A new currency regime in Zimbabwe robbed Bell Equipment of a record financial year, giving the company a R87.4-million “ankle-tap that went straight to the bottom line”, said CEO Leon Goosen on Monday.
“It happened right at the end of the year. It’s incredibly sad.”
Bell Equipment on Monday reported a 10% increase in revenue for the financial year ended December 31, to R7.5-billion, compared with the previous financial year.
Profit after tax at the equipment manufacturer moved up 1.6%, to R276.4-million.
Despite the substantial devaluation of its RTGS-dollar denominated monetary assets and liabilities in Zimbabwe, Bell Equipment would keep on doing business in South Africa’s neighbour, noted Goosen.
“It’s been a good market for us up to now.”
Another factor eating into Bell’s profitability is load-shedding.
Goosen told Engineering News Online that load-shedding was costing the company’s Richards Bay plant between R2-million and R5-million a month.
“We have to move shifts around; buy diesel for the generators. South Africa cannot afford this – not if we want to be internationally competitive.”
Goosen also lamented the depressed state of the local construction and mining industries.
“Our yard in Johannesburg is full of equipment meant for road construction, but there is very little activity in this market.
“Coal seems to be doing okay, but the remaining mining sectors are not doing well. We hope for more certainty after the general elections in May.”
The European and US markets managed to offset poor local conditions in the year under review.
“Most offshore target markets for our articulated dump trucks (ADTs) – Europe, the US and South-East Asia – enjoyed good economic performance in the past year,” said Goosen.
“In the US, the world’s largest ADT market, residential development is driving current demand, where our ADTs are used for the provision of bulk earthworks. Demand also improved in Canada thanks to more stable commodity prices.”

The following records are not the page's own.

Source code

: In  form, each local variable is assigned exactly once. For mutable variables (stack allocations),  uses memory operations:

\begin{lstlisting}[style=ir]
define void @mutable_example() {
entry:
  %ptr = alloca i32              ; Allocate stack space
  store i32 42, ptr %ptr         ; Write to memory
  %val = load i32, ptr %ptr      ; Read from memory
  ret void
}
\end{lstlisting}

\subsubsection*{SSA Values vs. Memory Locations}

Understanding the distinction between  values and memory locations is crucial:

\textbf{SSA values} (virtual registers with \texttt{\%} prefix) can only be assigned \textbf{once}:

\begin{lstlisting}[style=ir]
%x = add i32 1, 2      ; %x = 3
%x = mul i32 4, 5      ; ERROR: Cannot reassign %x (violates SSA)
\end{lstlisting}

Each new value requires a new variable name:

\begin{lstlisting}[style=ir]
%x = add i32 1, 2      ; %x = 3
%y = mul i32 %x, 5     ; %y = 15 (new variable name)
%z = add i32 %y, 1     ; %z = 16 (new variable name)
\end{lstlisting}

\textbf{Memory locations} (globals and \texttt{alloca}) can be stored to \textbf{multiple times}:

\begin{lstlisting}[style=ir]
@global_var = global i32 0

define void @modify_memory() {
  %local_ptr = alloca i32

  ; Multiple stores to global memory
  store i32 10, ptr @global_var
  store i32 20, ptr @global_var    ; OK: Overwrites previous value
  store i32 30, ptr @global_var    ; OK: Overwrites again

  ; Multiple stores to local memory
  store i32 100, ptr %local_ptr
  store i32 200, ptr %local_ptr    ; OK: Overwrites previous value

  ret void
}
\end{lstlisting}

Goosen said ongoing infrastructure projects in Europe were also increasing demand for the group’s ADTs.
“However, we are mindful of the potential impact Brexit negotiations may have on this market.”
During 2018 Bell opened an American Logistics Centre in North Carolina, in the US, to better serve its customers in the region and to support the aftermarket requirements necessitated by the increased uptake of its products in the US.

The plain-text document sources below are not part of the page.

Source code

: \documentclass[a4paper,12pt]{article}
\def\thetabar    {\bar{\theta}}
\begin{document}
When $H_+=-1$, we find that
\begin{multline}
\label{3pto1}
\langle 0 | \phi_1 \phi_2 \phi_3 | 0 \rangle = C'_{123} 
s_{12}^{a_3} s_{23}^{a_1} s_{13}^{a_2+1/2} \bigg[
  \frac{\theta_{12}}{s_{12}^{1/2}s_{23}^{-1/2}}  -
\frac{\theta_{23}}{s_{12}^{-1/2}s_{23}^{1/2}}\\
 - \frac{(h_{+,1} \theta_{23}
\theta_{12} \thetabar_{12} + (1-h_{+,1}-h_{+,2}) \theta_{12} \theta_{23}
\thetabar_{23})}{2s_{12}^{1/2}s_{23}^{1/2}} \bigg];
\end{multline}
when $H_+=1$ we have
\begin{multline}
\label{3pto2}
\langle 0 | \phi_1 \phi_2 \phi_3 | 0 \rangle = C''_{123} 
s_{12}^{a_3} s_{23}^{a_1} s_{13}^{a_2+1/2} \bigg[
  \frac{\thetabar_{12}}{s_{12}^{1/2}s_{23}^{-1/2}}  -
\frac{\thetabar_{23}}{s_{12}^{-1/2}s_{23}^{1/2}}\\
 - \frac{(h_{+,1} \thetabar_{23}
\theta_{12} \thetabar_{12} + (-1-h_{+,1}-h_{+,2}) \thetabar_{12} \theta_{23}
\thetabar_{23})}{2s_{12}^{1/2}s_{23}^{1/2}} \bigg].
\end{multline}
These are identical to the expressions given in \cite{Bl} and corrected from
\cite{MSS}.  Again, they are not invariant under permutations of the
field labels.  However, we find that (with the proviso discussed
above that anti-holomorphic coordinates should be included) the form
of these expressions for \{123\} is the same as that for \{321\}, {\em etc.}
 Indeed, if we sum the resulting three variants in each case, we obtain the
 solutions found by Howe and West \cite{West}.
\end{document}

Following the completion of the new European Logistics Centre in Alsfeld, Germany in 2017, the group started the second phase expansion of its factory in Eisenach-Kindel in mid-2018.

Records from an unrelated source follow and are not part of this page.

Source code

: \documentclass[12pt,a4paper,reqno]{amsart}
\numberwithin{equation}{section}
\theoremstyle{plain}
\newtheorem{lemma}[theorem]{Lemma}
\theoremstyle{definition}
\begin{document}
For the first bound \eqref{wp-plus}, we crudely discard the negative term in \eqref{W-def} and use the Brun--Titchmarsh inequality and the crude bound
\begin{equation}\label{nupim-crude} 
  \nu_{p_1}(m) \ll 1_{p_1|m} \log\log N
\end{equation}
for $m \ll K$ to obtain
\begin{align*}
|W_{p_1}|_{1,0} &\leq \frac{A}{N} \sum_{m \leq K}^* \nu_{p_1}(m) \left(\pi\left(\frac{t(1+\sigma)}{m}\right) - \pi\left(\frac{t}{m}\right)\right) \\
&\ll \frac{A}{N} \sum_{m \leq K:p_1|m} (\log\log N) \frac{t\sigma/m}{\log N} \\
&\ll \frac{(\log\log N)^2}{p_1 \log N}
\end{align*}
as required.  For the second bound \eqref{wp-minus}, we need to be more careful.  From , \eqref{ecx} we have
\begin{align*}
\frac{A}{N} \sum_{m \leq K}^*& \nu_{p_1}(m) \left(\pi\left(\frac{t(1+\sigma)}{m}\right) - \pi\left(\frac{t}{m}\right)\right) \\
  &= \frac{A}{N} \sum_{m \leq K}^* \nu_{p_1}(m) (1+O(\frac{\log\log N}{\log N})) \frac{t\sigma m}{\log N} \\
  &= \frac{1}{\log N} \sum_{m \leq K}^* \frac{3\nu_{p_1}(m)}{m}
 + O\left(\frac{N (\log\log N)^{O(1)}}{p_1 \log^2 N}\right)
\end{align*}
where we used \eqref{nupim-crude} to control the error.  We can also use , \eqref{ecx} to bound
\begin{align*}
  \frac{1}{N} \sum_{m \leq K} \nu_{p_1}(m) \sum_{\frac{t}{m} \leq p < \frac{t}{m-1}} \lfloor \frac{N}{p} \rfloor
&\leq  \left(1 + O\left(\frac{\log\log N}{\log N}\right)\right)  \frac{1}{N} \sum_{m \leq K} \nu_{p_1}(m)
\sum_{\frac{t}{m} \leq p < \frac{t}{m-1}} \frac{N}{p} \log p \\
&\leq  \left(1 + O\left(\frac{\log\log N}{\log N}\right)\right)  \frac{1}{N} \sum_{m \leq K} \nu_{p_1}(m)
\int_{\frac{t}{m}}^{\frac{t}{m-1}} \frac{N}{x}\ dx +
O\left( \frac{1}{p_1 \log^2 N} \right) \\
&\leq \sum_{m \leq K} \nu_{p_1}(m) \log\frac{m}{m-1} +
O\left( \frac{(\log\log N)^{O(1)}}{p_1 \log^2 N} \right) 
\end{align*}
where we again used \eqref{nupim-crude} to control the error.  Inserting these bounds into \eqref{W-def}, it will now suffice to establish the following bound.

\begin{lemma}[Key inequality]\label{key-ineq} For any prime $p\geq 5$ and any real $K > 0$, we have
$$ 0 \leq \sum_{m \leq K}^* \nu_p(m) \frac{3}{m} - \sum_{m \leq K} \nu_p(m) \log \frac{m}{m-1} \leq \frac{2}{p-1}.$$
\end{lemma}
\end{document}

The facility is scheduled for completion in the third quarter of 2019.
Given more buoyant global conditions, the board took a strategic decision to increase production at all manufacturing sites, as well as to up aftermarket working capital to respond more rapidly to higher demand, said Goosen.
Looking ahead, he said Bell Equipment would continue its focus on research and development, with a new series truck prototype due in the second quarter of 2019.
An extensive product upgrade for the small ADT truck range will also be launched at the end of the year.
Locally, the uptake of the Kamaz range of Russian heavy-duty trucks in the struggling Southern African mining and construction industries was slower than anticipated, added Goosen, with plans for the localisation and production of these trucks in Richards Bay delayed until market demand made this investment more feasible.
Bell is investigating other applications for the product to make faster headway in this competitive market.
“Kamaz is pitched somewhere between the premium and low-cost Chinese truck ranges. We are seeing a lot of clients move to lower-cost Chinese products,” said Goosen.
Bell was also looking at a third empowerment transaction that would allow customers to “maximise procurement spend when purchasing from Bell Equipment Sales South Africa”.